What to do: The entries that follow should be reproduced exactly, with no images carried over.

--- Records supplied ---

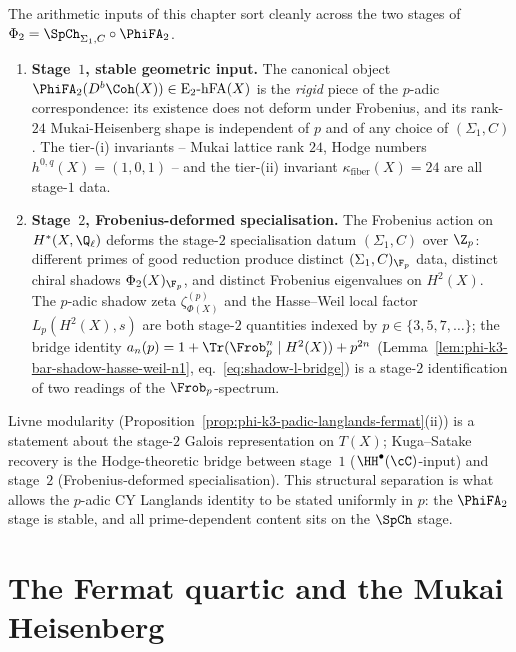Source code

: \begin{remark}
\label{rem:padic-stage-discipline}
The arithmetic inputs of this chapter sort cleanly across the two stages
of $\Phi_2 = \SpCh_{\Sigma_1, C} \circ \PhiFA_2$.
\begin{enumerate}[label=\textup{(\roman*)}]
\item \textbf{Stage~$1$, stable geometric input.} The canonical object
$\PhiFA_2(D^b\Coh(X)) \in \mathrm{E}_2\text{-}\mathrm{hFA}(X)$ is the
\emph{rigid} piece of the $p$-adic correspondence: its existence does not
deform under Frobenius, and its rank-$24$ Mukai-Heisenberg shape is
independent of $p$ and of any choice of $(\Sigma_1, C)$. The
tier-(i) invariants -- Mukai lattice rank $24$, Hodge numbers
$h^{0,q}(X) = (1, 0, 1)$ -- and the tier-(ii) invariant
$\kappa_{\mathrm{fiber}}(X) = 24$ are all stage-$1$ data.
\item \textbf{Stage~$2$, Frobenius-deformed specialisation.} The Frobenius
action on $H^\ast(X, \Q_\ell)$ deforms the stage-$2$ specialisation
datum $(\Sigma_1, C)$ over $\Z_p$: different primes of good reduction
produce distinct $(\Sigma_1, C)_{\F_p}$ data, distinct chiral shadows
$\Phi_2(X)_{\F_p}$, and distinct Frobenius eigenvalues on $H^2(X)$. The
$p$-adic shadow zeta $\zeta^{(p)}_{\Phi(X)}$ and the Hasse--Weil local
factor $L_p(H^2(X), s)$ are both stage-$2$ quantities indexed by
$p \in \{3, 5, 7, \ldots\}$; the bridge identity $a_n(p) =
1 + \Tr(\Frob_p^n \mid H^2(X)) + p^{2n}$
(Lemma~\ref{lem:phi-k3-bar-shadow-hasse-weil-n1},
eq.~\eqref{eq:shadow-l-bridge}) is a stage-$2$ identification of two
readings of the $\Frob_p$-spectrum.
\end{enumerate}
Livne modularity
(Proposition~\ref{prop:phi-k3-padic-langlands-fermat}(ii)) is a statement
about the stage-$2$ Galois representation on $T(X)$; Kuga--Satake
recovery is the Hodge-theoretic bridge between stage~$1$
($\HH^\bullet(\cC)$-input) and stage~$2$ (Frobenius-deformed
specialisation). This structural separation is what allows the
$p$-adic CY Langlands identity to be stated uniformly in $p$: the
$\PhiFA_2$ stage is stable, and all prime-dependent content sits on the
$\SpCh$ stage.
\end{remark}


\section{The Fermat quartic and the Mukai Heisenberg}
\label{sec:padic-fermat-phi}

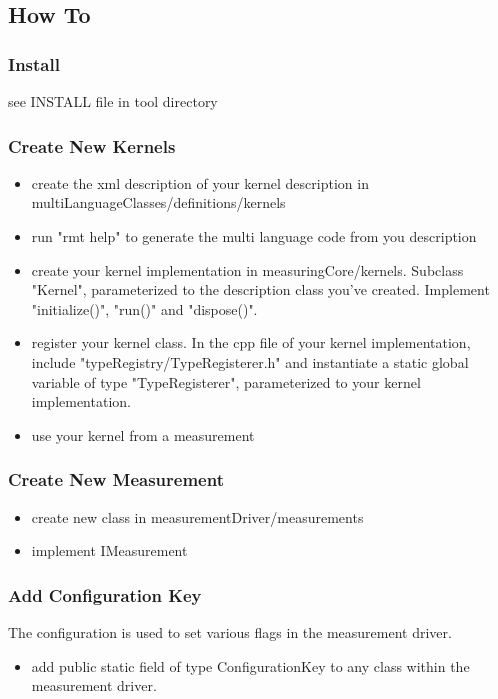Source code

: \documentclass[a4paper,12pt]{article}
\begin{document}
\subsection{How To}
\subsubsection{Install}
see INSTALL file in tool directory

\subsubsection{Create New Kernels}
\begin{itemize}
\item create the xml description of your kernel description in multiLanguageClasses/definitions/kernels
\item run "rmt help" to generate the multi language code from you description
\item create your kernel implementation in measuringCore/kernels. Subclass "Kernel", parameterized to the description class you've created. Implement "initialize()", "run()" and "dispose()".
\item register your kernel class. In the cpp file of your kernel implementation, include "typeRegistry/TypeRegisterer.h" and instantiate a static global variable of type "TypeRegisterer", parameterized to your kernel implementation.
\item use your kernel from a measurement
\end{itemize}

\subsubsection{Create New Measurement}
\begin{itemize}
\item create new class in measurementDriver/measurements
\item implement IMeasurement
\end{itemize}

\subsubsection{Add Configuration Key}
The configuration is used to set various flags in the measurement driver.
\begin{itemize}
\item add public static field of type ConfigurationKey to any class within the measurement driver.
\end{itemize}
\end{document}
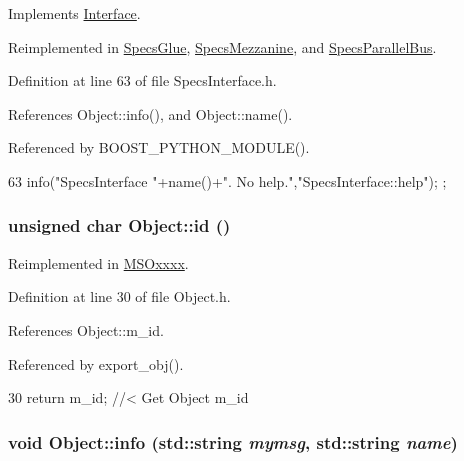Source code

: Implements \hyperlink{classInterface_aedd3cf1d964c837e7848ccf81dc9c760}{Interface}.

Reimplemented in \hyperlink{classSpecsGlue_a04fd0c122ac6980833fd87af92377791}{SpecsGlue}, \hyperlink{classSpecsMezzanine_a9cbb99c91d987194009be1cb81d2ba7c}{SpecsMezzanine}, and \hyperlink{classSpecsParallelBus_a67b05d066de051d33a6afff267f9178e}{SpecsParallelBus}.

Definition at line 63 of file SpecsInterface.h.

References Object::info(), and Object::name().

Referenced by BOOST\_\-PYTHON\_\-MODULE().


\begin{DoxyCode}
63 { info("SpecsInterface "+name()+". No help.","SpecsInterface::help"); };
\end{DoxyCode}
\hypertarget{classObject_af99145335cc61ff6e2798ea17db009d2}{
\subsubsection[{id}]{\setlength{\rightskip}{0pt plus 5cm}unsigned char Object::id ()}}
\label{classObject_af99145335cc61ff6e2798ea17db009d2}


Reimplemented in \hyperlink{classMSOxxxx_a0f14b23d31d8e7647184e99a89600cc3}{MSOxxxx}.

Definition at line 30 of file Object.h.

References Object::m\_\-id.

Referenced by export\_\-obj().


\begin{DoxyCode}
30 { return m_id;         } //< Get Object m_id 
\end{DoxyCode}
\hypertarget{classObject_a1ca123253dfd30fc28b156f521dcbdae}{
\subsubsection[{info}]{\setlength{\rightskip}{0pt plus 5cm}void Object::info (std::string {\em mymsg}, \/  std::string {\em name})}}
\label{classObject_a1ca123253dfd30fc28b156f521dcbdae}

---

Your response:
Source code

: \begin{remark}
\label{rem:padic-stage-discipline}
The arithmetic inputs of this chapter sort cleanly across the two stages
of $\Phi_2 = \SpCh_{\Sigma_1, C} \circ \PhiFA_2$.
\begin{enumerate}[label=\textup{(\roman*)}]
\item \textbf{Stage~$1$, stable geometric input.} The canonical object
$\PhiFA_2(D^b\Coh(X)) \in \mathrm{E}_2\text{-}\mathrm{hFA}(X)$ is the
\emph{rigid} piece of the $p$-adic correspondence: its existence does not
deform under Frobenius, and its rank-$24$ Mukai-Heisenberg shape is
independent of $p$ and of any choice of $(\Sigma_1, C)$. The
tier-(i) invariants -- Mukai lattice rank $24$, Hodge numbers
$h^{0,q}(X) = (1, 0, 1)$ -- and the tier-(ii) invariant
$\kappa_{\mathrm{fiber}}(X) = 24$ are all stage-$1$ data.
\item \textbf{Stage~$2$, Frobenius-deformed specialisation.} The Frobenius
action on $H^\ast(X, \Q_\ell)$ deforms the stage-$2$ specialisation
datum $(\Sigma_1, C)$ over $\Z_p$: different primes of good reduction
produce distinct $(\Sigma_1, C)_{\F_p}$ data, distinct chiral shadows
$\Phi_2(X)_{\F_p}$, and distinct Frobenius eigenvalues on $H^2(X)$. The
$p$-adic shadow zeta $\zeta^{(p)}_{\Phi(X)}$ and the Hasse--Weil local
factor $L_p(H^2(X), s)$ are both stage-$2$ quantities indexed by
$p \in \{3, 5, 7, \ldots\}$; the bridge identity $a_n(p) =
1 + \Tr(\Frob_p^n \mid H^2(X)) + p^{2n}$
(Lemma~\ref{lem:phi-k3-bar-shadow-hasse-weil-n1},
eq.~\eqref{eq:shadow-l-bridge}) is a stage-$2$ identification of two
readings of the $\Frob_p$-spectrum.
\end{enumerate}
Livne modularity
(Proposition~\ref{prop:phi-k3-padic-langlands-fermat}(ii)) is a statement
about the stage-$2$ Galois representation on $T(X)$; Kuga--Satake
recovery is the Hodge-theoretic bridge between stage~$1$
($\HH^\bullet(\cC)$-input) and stage~$2$ (Frobenius-deformed
specialisation). This structural separation is what allows the
$p$-adic CY Langlands identity to be stated uniformly in $p$: the
$\PhiFA_2$ stage is stable, and all prime-dependent content sits on the
$\SpCh$ stage.
\end{remark}


\section{The Fermat quartic and the Mukai Heisenberg}
\label{sec:padic-fermat-phi}

Source code

: \documentclass[a4paper,12pt]{article}
\begin{document}
\subsection{How To}
\subsubsection{Install}
see INSTALL file in tool directory

\subsubsection{Create New Kernels}
\begin{itemize}
\item create the xml description of your kernel description in multiLanguageClasses/definitions/kernels
\item run "rmt help" to generate the multi language code from you description
\item create your kernel implementation in measuringCore/kernels. Subclass "Kernel", parameterized to the description class you've created. Implement "initialize()", "run()" and "dispose()".
\item register your kernel class. In the cpp file of your kernel implementation, include "typeRegistry/TypeRegisterer.h" and instantiate a static global variable of type "TypeRegisterer", parameterized to your kernel implementation.
\item use your kernel from a measurement
\end{itemize}

\subsubsection{Create New Measurement}
\begin{itemize}
\item create new class in measurementDriver/measurements
\item implement IMeasurement
\end{itemize}

\subsubsection{Add Configuration Key}
The configuration is used to set various flags in the measurement driver.
\begin{itemize}
\item add public static field of type ConfigurationKey to any class within the measurement driver.
\end{itemize}
\end{document}
Source code

: Implements \hyperlink{classInterface_aedd3cf1d964c837e7848ccf81dc9c760}{Interface}.

Reimplemented in \hyperlink{classSpecsGlue_a04fd0c122ac6980833fd87af92377791}{SpecsGlue}, \hyperlink{classSpecsMezzanine_a9cbb99c91d987194009be1cb81d2ba7c}{SpecsMezzanine}, and \hyperlink{classSpecsParallelBus_a67b05d066de051d33a6afff267f9178e}{SpecsParallelBus}.

Definition at line 63 of file SpecsInterface.h.

References Object::info(), and Object::name().

Referenced by BOOST\_\-PYTHON\_\-MODULE().


\begin{DoxyCode}
63 { info("SpecsInterface "+name()+". No help.","SpecsInterface::help"); };
\end{DoxyCode}
\hypertarget{classObject_af99145335cc61ff6e2798ea17db009d2}{
\subsubsection[{id}]{\setlength{\rightskip}{0pt plus 5cm}unsigned char Object::id ()}}
\label{classObject_af99145335cc61ff6e2798ea17db009d2}


Reimplemented in \hyperlink{classMSOxxxx_a0f14b23d31d8e7647184e99a89600cc3}{MSOxxxx}.

Definition at line 30 of file Object.h.

References Object::m\_\-id.

Referenced by export\_\-obj().


\begin{DoxyCode}
30 { return m_id;         } //< Get Object m_id 
\end{DoxyCode}
\hypertarget{classObject_a1ca123253dfd30fc28b156f521dcbdae}{
\subsubsection[{info}]{\setlength{\rightskip}{0pt plus 5cm}void Object::info (std::string {\em mymsg}, \/  std::string {\em name})}}
\label{classObject_a1ca123253dfd30fc28b156f521dcbdae}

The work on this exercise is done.